Court: Flatley can sue sex-charge lawyer for extortion

by Walter Olson on September 14, 2004

A California appeals court has ruled that Michael Flatley, famed for the dance productions “Riverdance” and “Lord of the Dance”, can sue D. Dean Mauro, “a Waukegan, Ill., attorney who filed a $35 million suit falsely accusing the Irish dancer of raping an ex-stripper in a Las Vegas hotel room.” Twenty-five days after a sexual encounter between Flatley and Tyna Marie Robertson, Robertson called police to claim the encounter had been rape.
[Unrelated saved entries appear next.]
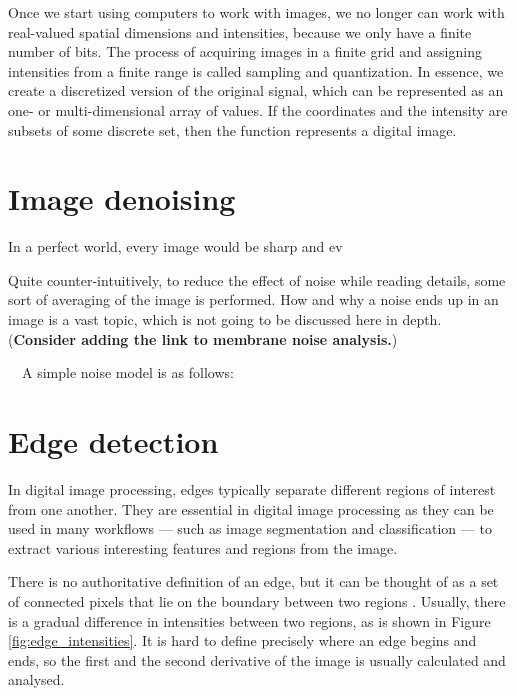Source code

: \documentclass[
  digital,     %
  oneside,     %
  nosansbold,  %
  nocolorbold, %
  lof,         %
  lot,         %
]{fithesis4}
\begin{document}
Once we start using computers to work with images, we no longer can work with
real-valued spatial dimensions and intensities, because we only have a finite
number of bits. The process of acquiring images in a finite grid and assigning
intensities from a finite range is called sampling and quantization. In essence,
we create a discretized version of the original signal, which can be represented
as an one- or multi-dimensional array of values. If the coordinates and the
intensity are subsets of some discrete set, then the function represents a
digital image.

\section{Image denoising}

In a perfect world, every image would be sharp and ev

Quite counter-intuitively, to reduce the effect of noise while reading details,
some sort of averaging of the image is performed. How and why a noise ends up in
an image is a vast topic, which is not going to be discussed here in depth.
(\textbf{Consider adding the link to membrane noise analysis.}) 

~~A simple noise
model is as follows:~


\section{Edge detection}

In digital image processing, edges typically separate different regions of
interest from one another. They are essential in digital image processing
as they can be used in many workflows --- such as image segmentation and
classification --- to extract various interesting features and regions
from the image.

There is no authoritative definition of an edge, but it can be thought of as a
set of connected pixels that lie on the boundary between two regions
\cite{gonzalez2002}. Usually, there is a gradual difference in intensities
between two regions, as is shown in Figure \ref{fig:edge_intensities}. It is
hard to define precisely where an edge begins and ends, so the first and the
second derivative of the image is usually calculated and analysed.
\end{document}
According to the court ruling, “Mauro spent the next few months calling the dancer’s lawyers … threatening to ‘go public’ with the allegations, to ‘ruin’ Flatley and demanding $1 million for his and Robertson’s silence.” After Flatley sued Mauro for extortion, Mauro unsuccessfully invoked the protection of the state’s “SLAPP” (“Strategic Lawsuits Against Public Participation”) statute and also unsuccessfully claimed that his communications with Flatley’s lawyers were protected by the litigation privilege for lawyer-to-lawyer communication. “The only thing he did was represent his client,” said James Holmes, a lawyer for Mauro. “It’s all privileged.” The original lawsuit by Robertson was withdrawn after Flatley countersued. (Mike McKee, “Calif. Court Revives Lord of the Dance’s $100M Extortion Suit Against Lawyer”, The Recorder, Sept. 3). Update Jul. 30, 2006: Calif. high court agrees Flatley can sue.